[PROBLEM TO WORK ON]:
Whichever lines include the word "media", copy them as they appear in the data.

[Stored items]
+ + + + + + +

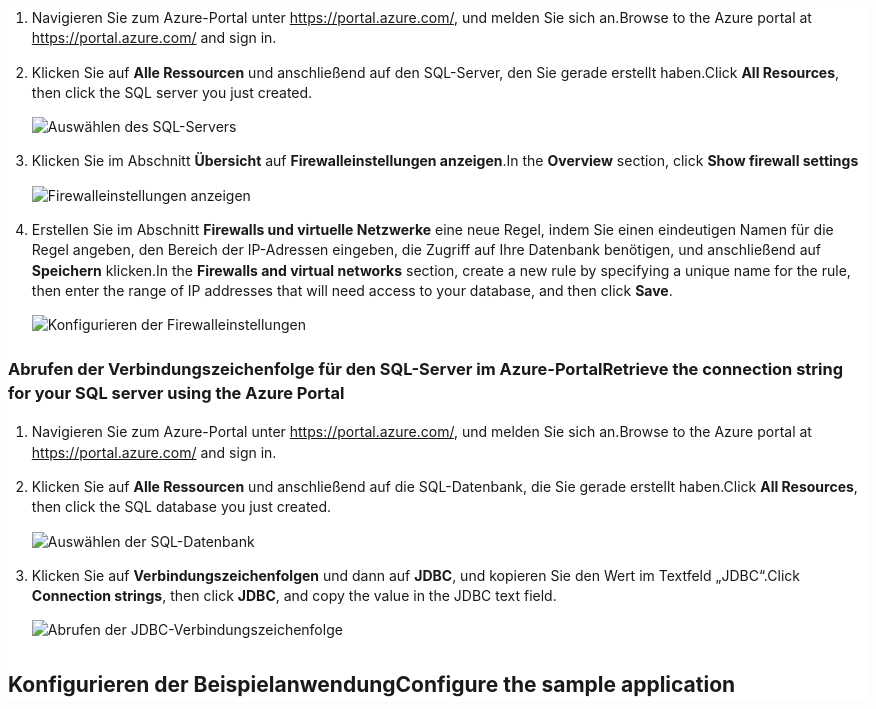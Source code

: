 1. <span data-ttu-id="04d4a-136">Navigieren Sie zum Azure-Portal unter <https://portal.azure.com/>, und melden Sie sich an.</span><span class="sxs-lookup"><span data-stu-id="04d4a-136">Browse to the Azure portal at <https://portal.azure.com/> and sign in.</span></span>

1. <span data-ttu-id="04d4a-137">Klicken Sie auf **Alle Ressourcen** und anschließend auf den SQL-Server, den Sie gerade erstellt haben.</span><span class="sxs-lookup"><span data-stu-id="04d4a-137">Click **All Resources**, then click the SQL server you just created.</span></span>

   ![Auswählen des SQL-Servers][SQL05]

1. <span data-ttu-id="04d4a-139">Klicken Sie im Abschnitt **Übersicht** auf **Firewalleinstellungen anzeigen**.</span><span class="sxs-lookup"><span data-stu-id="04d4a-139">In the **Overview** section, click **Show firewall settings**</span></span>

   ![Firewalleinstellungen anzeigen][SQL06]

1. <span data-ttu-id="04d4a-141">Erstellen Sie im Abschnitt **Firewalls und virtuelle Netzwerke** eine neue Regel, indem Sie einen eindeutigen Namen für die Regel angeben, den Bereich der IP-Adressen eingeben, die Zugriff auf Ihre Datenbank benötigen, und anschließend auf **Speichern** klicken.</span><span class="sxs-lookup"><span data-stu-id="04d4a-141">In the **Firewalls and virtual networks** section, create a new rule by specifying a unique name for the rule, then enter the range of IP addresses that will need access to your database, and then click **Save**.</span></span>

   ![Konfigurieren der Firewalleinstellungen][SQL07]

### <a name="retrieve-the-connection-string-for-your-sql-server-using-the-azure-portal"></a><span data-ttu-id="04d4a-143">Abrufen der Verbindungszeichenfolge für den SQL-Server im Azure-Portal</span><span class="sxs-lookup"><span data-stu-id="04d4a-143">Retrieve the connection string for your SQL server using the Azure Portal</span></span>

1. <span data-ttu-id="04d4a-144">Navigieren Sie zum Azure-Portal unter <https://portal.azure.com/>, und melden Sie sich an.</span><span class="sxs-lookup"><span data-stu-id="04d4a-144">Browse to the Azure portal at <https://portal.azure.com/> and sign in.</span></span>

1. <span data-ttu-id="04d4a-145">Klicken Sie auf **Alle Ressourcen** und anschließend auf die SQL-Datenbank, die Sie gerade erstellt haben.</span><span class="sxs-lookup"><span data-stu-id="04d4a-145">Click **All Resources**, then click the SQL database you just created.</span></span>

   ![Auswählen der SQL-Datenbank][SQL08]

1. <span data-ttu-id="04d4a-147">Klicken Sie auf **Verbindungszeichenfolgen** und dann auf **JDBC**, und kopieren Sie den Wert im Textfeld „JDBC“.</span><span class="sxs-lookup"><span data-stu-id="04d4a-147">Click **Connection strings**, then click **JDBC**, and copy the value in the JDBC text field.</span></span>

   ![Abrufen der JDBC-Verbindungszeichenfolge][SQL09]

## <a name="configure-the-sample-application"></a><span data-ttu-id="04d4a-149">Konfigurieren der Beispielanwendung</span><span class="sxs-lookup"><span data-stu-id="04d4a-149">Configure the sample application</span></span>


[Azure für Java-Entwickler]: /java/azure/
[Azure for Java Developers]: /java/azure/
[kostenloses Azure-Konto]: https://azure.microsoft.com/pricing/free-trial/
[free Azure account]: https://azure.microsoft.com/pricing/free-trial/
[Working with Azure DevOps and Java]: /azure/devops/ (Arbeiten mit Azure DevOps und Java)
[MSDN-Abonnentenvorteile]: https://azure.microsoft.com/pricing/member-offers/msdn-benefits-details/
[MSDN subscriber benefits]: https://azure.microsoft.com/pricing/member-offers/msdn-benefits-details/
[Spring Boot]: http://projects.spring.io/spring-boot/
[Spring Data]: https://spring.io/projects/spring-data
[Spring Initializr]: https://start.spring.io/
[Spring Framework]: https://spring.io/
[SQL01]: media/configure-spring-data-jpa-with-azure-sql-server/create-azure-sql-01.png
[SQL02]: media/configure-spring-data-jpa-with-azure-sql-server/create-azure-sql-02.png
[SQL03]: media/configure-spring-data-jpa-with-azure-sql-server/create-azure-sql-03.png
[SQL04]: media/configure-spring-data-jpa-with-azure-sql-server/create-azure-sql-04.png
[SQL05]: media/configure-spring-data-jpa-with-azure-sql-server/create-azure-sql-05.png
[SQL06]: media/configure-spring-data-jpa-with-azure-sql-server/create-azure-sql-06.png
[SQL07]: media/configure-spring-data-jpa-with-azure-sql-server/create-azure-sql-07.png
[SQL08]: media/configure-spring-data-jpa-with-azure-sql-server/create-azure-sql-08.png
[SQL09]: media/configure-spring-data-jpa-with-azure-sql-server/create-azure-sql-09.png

+ + + + + + +

[OUTPUT]:
[SQL01]: media/configure-spring-data-jpa-with-azure-sql-server/create-azure-sql-01.png
[SQL02]: media/configure-spring-data-jpa-with-azure-sql-server/create-azure-sql-02.png
[SQL03]: media/configure-spring-data-jpa-with-azure-sql-server/create-azure-sql-03.png
[SQL04]: media/configure-spring-data-jpa-with-azure-sql-server/create-azure-sql-04.png
[SQL05]: media/configure-spring-data-jpa-with-azure-sql-server/create-azure-sql-05.png
[SQL06]: media/configure-spring-data-jpa-with-azure-sql-server/create-azure-sql-06.png
[SQL07]: media/configure-spring-data-jpa-with-azure-sql-server/create-azure-sql-07.png
[SQL08]: media/configure-spring-data-jpa-with-azure-sql-server/create-azure-sql-08.png
[SQL09]: media/configure-spring-data-jpa-with-azure-sql-server/create-azure-sql-09.png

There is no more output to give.